MATLAB Parallel Computing Toolbox (PCT)
The Parallel Computing Toolbox is a toolbox within MATLAB. It lets you solve computationally-intensive and data-intensive problems using MATLAB and Simulink on your local multicore computer or the Katana Cluster. Parallel processing operations such as parallel for-loops, parallel numerical algorithms, and message-passing functions let you implement task- and data-parallel algorithms in MATLAB. Converting serial MATLAB applications to parallel MATLAB applications requires few code modifications and no programming in a
low-level language. You can run your applications interactively or in batch.
To use MATLAB requires a software license. Similarly, using the PCT also requires a PCT software license, whether you are running it on your local computer or the Katana cluster. In addition, using multiprocessors on the Katana
cluster for parallel MATLAB application additionally requires an equal number of "remote worker" licenses. There are currently 32 remote worker licenses available for users with Katana access. License access is a fully automated process. There is no action necessary by the user.
Multicore local computers are ideal for interactive PCT sessions. It only require a PCT software license. No "local worker" licenses
are required to run the PCT. Furthermore, there is no wait time for accessing the local workers. However, up to eight (8) local workers are allowed on a local, or client, computer. Local interactive PCT sessions are very useful for PCT learning, code development and debugging. If you need more workers, such as for making production runs or program debugging that require more workers than is available on your local computer, you will need to use the workers on the Katana cluster.
The Katana cluster processors can be used for both interactive as well as batch processing using the PCT. However, since all PCT jobs are treated as batch jobs, running an interactive PCT session may require wait time when the Katana is in full utilization.
If your MATLAB application is to run multiple independent tasks, such as parametric studies of an analysis; image processing of large number of image files; or Monte Carlo simulations, please consult the Running Multiple MATLAB Tasks page. This alternative method does not require the PCT and hence you won't need to learn PCT. Besides, on a loaded queue the wait-time could be significantly reduced because you will only have to wait for processors to become available instead of having to wait for both processors and remote worker licenses. Please contact Kadin Tseng (617-353-8294 or kadin@bu.edu) for more information.
The primary goal of this page is to provide instructions on how to run batch
jobs on the Katana using the PCT. It also provides supplemental examples to the
PCT document to highlight and clarify the operational and functional differences
among the parallel paradigms. For details on specific PCT commands or concepts,
please refer to the MATLAB PCT User's Guide (HTML).
Parallel Computing Toolbox User's Guide (PDF file for printing).
Terminologies and symbols used in this and related pages
- Client — also MATLAB client; the MATLAB session (>>) where MATLAB/PCT commands are issued.
- Distributed job — multiple tasks running independently and without communications among workers.

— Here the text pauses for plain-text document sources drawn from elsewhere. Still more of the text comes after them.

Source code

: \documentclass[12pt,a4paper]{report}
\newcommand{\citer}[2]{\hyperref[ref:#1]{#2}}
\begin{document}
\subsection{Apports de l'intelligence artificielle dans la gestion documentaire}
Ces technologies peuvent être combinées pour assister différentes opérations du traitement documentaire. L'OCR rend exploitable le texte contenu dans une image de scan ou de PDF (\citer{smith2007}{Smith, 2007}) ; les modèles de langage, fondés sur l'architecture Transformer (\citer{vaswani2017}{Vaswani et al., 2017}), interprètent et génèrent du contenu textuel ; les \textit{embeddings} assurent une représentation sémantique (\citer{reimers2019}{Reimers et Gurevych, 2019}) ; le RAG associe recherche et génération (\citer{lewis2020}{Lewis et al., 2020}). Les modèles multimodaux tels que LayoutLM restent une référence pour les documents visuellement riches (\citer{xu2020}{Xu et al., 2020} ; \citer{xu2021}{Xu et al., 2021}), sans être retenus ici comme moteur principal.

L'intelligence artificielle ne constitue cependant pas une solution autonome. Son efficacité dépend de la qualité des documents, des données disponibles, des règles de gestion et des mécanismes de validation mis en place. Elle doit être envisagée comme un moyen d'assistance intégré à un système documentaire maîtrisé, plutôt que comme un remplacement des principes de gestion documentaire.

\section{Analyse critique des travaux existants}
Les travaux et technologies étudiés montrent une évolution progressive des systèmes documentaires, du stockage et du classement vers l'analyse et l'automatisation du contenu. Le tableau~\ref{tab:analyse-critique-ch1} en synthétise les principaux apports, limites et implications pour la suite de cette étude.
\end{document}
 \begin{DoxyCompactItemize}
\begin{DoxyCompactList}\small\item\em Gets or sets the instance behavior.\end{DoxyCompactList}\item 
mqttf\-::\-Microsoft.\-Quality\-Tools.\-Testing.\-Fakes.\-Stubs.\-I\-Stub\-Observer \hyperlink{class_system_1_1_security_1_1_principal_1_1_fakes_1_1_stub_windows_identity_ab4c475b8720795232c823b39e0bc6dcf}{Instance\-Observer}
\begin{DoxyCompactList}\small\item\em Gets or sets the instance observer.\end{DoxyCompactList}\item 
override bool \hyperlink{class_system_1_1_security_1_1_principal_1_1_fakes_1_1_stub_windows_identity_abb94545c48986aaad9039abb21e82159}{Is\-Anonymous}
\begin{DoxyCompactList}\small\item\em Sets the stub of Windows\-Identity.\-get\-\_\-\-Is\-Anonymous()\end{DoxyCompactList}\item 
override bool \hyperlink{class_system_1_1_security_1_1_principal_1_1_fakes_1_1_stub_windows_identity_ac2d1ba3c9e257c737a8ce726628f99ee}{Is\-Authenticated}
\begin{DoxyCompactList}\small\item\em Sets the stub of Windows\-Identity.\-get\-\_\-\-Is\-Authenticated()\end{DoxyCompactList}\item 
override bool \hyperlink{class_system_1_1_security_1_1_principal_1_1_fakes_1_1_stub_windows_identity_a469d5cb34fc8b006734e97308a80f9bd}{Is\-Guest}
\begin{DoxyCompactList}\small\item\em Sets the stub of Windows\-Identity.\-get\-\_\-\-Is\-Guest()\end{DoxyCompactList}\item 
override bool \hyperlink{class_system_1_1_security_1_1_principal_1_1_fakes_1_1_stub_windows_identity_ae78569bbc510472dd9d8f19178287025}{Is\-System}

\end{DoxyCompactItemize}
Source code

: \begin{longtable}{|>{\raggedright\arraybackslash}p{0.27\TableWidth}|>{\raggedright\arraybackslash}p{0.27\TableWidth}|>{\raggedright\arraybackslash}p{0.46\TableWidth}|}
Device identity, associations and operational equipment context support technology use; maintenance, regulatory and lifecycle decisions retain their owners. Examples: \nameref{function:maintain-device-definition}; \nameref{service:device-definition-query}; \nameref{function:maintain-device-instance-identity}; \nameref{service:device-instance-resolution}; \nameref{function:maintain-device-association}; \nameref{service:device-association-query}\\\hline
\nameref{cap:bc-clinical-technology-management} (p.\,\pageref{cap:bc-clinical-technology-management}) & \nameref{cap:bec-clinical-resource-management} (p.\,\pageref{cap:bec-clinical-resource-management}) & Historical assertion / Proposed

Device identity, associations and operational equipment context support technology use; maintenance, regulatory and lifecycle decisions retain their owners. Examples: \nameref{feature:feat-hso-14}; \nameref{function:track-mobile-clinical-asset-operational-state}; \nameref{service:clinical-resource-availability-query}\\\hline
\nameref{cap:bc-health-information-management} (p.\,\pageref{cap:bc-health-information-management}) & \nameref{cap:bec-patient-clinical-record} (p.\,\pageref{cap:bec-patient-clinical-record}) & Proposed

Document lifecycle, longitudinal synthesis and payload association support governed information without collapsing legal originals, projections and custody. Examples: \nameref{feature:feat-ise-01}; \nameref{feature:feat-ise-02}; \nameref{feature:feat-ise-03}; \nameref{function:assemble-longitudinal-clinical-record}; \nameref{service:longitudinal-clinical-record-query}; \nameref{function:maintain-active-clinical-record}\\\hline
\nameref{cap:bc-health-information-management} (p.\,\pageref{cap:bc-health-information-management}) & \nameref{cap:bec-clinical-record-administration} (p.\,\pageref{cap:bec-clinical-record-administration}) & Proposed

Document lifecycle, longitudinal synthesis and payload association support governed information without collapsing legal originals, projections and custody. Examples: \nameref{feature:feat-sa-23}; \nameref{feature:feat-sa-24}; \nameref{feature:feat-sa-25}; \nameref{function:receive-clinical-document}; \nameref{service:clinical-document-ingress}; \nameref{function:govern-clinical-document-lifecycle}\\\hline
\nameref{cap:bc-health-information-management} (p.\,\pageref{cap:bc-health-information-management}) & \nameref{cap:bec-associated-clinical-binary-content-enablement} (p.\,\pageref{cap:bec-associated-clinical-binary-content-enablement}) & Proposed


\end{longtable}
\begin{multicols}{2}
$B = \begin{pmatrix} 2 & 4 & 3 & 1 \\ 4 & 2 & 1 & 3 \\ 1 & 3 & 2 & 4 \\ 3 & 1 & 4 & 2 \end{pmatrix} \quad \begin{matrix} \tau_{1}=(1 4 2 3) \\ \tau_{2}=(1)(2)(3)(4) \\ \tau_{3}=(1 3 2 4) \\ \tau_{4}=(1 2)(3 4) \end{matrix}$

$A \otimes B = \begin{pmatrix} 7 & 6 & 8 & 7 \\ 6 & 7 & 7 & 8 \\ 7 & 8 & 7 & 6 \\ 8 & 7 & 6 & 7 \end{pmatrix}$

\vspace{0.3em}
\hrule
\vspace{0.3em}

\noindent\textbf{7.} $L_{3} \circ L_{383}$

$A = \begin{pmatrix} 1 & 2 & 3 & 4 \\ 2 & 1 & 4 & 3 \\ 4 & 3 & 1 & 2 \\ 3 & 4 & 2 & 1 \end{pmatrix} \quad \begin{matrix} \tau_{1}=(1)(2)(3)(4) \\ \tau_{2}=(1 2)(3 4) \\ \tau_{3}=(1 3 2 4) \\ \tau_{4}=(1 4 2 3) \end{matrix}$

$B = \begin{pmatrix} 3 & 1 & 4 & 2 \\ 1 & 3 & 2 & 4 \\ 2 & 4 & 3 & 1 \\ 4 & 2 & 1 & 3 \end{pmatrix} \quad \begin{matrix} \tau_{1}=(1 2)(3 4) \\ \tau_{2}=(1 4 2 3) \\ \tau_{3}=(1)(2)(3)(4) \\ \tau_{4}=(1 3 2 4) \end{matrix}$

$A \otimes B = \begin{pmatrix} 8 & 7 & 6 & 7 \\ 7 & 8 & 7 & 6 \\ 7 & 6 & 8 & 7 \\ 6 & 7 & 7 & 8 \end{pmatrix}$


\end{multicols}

In batch, this
results in multiple single-processor jobs. This is also known as a
task-parallel job.
- Parallel job — single task running simultaneously on multiple workers that may communicate with each other. In batch, this results in one batch job with multiple processors. This is also known
as a data-parallel job.
- Local workers — processors on user's local computer.
- Remote workers — processors on the Katana Cluster.
- Place mouse over
symbol to read additional notes.
First Time Using the PCT
Before using the PCT, you will need to perform some chores. These depend
on whether you want to use PCT on the Katana, your local computer, or both.
- To use PCT on the Katana, you will need to set up the MATLAB batch
configuration. Here are the instructions.
- To use PCT on your local computer, you will need to install MATLAB
and the companion toolboxes, including the Parallel Computing Toolbox.
Here are the instructions.
Interactive Parallel Sessions
You can use an interactive MATLAB session to develop, debug, or run parallel codes. The two methods available for this purpose are pmode and matlabpool. The GUI-based
pmode method is developed exclusively for interactive sessions while the
command-line based matlabpool may be used for both interactive and
batch procesing. When either of these two methods is invoked at the MATLAB prompt, a batch job will be submitted to the batch queue. If both the requested processors and worker licenses are available, you will enter a parallel session.
Interactive parallel sessions are more practical on a client computer as there is no wait time and no worker license requirement. On Katana, if the system's processor-usage is near or at capacity,
you may want to request a modest number of workers (for example, 2) to increase the chance of getting in in a timely manner.
Parallel Paradigms
There are several methods available within MATLAB's parallel computing
toolbox for different types of parallel applications. Links to the relevant sections of
the PCT User's Guide are provided for your convenience. The Guide provides
simple examples focussing narrowly on specific function or construct usages.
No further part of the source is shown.